▶ Provided data:
Start of Block

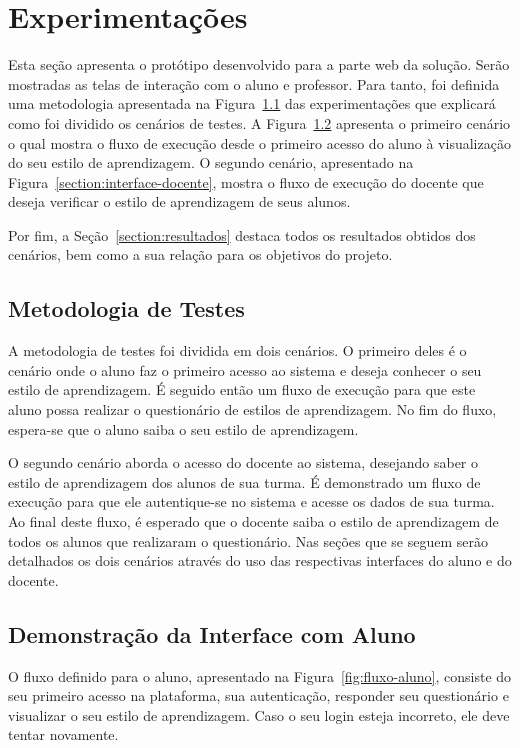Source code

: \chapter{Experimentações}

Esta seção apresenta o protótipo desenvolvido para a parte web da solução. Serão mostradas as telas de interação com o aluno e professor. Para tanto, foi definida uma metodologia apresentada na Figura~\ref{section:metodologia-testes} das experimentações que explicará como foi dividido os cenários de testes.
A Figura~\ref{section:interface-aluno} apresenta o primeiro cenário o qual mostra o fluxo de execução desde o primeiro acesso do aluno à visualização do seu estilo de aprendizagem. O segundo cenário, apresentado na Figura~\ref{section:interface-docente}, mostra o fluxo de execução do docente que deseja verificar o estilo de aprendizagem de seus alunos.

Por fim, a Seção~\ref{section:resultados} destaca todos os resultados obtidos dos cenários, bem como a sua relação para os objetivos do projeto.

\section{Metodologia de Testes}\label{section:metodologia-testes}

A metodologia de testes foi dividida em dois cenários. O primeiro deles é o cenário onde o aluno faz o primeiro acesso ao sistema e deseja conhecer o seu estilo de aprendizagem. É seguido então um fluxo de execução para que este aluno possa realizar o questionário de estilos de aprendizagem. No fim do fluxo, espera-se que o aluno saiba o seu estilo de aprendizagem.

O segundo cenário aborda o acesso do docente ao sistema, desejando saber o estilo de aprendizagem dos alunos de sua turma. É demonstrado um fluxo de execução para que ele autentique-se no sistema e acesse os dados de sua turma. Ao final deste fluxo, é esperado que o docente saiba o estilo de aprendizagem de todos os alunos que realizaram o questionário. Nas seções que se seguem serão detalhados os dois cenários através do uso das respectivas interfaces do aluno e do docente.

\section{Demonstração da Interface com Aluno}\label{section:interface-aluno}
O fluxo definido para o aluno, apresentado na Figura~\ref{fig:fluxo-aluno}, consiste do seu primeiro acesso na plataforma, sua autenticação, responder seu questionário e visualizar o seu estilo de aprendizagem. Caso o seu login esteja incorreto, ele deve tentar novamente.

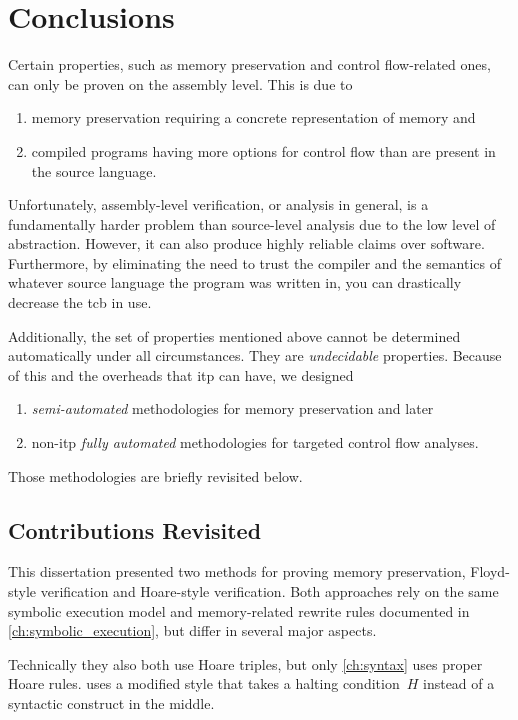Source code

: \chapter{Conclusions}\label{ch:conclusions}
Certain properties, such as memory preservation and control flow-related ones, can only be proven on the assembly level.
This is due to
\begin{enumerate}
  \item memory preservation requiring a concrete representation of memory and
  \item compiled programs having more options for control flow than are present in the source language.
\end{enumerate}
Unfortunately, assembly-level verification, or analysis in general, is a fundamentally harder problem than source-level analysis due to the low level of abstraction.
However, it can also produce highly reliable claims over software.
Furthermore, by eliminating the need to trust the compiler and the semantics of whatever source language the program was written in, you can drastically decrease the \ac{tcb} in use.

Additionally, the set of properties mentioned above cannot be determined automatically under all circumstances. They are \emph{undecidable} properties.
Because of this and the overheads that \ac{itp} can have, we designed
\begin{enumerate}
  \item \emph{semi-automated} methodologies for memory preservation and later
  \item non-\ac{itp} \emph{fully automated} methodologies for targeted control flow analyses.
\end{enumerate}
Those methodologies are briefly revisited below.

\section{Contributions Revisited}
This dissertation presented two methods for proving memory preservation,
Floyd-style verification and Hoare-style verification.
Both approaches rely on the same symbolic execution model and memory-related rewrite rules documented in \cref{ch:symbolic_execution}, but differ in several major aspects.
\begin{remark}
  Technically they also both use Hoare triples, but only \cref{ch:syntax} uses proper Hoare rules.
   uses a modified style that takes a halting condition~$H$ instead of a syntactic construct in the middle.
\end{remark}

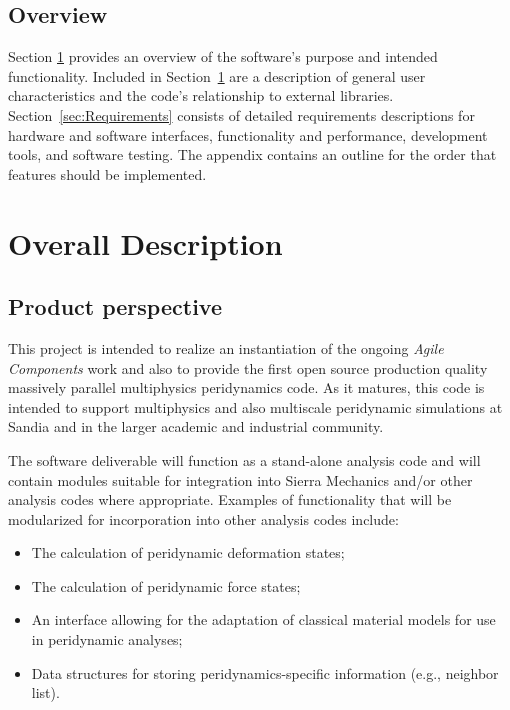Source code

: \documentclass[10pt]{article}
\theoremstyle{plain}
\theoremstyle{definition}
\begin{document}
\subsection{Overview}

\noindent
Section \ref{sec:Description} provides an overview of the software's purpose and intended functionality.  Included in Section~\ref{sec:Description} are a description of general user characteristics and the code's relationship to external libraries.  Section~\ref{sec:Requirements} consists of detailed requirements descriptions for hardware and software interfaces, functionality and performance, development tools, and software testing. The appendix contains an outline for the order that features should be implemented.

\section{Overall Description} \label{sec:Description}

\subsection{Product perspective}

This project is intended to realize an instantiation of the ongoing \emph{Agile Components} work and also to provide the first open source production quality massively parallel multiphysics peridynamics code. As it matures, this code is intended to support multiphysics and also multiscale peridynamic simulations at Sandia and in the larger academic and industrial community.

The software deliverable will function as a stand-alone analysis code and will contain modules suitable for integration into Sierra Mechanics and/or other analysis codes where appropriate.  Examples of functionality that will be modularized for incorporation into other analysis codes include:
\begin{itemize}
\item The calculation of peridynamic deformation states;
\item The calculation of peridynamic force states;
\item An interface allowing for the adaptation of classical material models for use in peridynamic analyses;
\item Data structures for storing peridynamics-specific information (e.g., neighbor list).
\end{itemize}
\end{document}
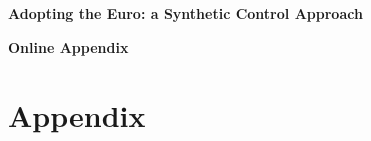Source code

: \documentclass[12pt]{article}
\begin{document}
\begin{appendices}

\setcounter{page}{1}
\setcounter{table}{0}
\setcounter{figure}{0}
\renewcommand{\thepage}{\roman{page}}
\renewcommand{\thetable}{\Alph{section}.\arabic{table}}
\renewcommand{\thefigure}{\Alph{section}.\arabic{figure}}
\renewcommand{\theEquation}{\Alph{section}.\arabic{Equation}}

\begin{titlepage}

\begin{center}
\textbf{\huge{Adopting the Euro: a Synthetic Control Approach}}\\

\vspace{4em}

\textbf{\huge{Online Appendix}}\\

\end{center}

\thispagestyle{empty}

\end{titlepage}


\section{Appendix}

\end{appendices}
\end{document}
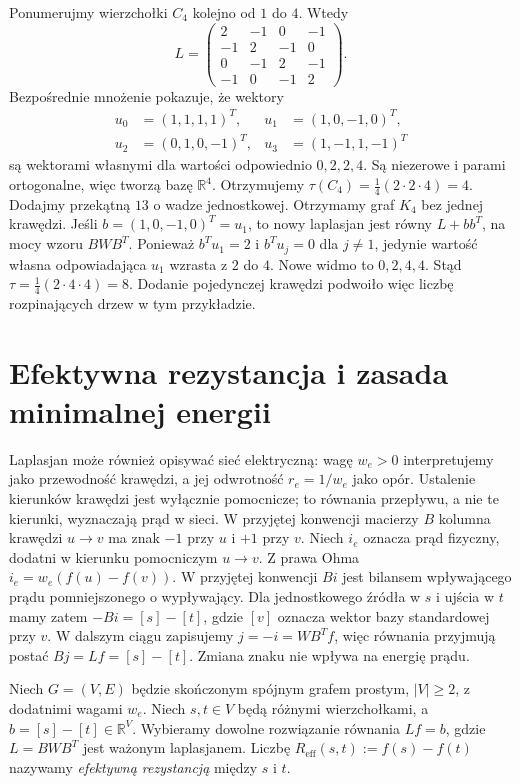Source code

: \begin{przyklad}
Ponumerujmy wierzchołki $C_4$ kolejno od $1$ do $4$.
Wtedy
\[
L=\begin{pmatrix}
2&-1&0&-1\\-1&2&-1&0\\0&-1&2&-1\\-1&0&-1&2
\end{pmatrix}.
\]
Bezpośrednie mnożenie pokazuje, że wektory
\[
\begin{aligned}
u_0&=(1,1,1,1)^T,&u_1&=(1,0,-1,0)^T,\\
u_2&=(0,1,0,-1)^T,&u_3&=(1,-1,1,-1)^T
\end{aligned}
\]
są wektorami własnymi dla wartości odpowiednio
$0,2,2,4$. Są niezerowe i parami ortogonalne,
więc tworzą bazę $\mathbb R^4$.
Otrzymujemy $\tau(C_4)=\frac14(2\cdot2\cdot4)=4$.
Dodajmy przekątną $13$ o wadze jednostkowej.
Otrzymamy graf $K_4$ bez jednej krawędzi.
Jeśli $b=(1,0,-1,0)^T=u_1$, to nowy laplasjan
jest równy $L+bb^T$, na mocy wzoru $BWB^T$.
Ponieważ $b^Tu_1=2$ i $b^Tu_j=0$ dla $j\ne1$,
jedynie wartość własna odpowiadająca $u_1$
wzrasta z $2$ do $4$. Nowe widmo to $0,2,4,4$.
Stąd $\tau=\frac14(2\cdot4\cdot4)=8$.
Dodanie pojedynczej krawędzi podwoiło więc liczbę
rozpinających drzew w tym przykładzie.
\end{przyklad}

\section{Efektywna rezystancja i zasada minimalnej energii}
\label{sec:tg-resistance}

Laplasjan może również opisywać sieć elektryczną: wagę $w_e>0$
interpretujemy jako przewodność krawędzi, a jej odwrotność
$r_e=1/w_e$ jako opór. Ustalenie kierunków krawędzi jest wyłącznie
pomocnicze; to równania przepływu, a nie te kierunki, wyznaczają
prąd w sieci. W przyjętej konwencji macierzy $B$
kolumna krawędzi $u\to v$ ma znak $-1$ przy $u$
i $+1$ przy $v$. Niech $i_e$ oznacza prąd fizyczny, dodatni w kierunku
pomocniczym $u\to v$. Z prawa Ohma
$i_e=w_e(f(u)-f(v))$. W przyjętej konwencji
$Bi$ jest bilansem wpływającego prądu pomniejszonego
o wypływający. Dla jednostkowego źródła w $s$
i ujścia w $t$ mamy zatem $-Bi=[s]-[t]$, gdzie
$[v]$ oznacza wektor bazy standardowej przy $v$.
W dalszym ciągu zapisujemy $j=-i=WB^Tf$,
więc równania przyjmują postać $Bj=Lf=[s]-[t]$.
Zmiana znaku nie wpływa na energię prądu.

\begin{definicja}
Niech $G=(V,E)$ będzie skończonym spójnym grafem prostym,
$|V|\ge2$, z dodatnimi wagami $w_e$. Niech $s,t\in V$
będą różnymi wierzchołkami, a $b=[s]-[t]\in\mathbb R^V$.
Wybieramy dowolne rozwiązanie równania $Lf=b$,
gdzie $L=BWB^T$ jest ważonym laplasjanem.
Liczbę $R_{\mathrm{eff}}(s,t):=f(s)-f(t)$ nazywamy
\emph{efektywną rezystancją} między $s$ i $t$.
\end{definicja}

End of Block

▶ Required action:
What is the number of lines in the records that contain the word "renewcommand"? Answer with the number and nothing else.

▶ Your solution:
4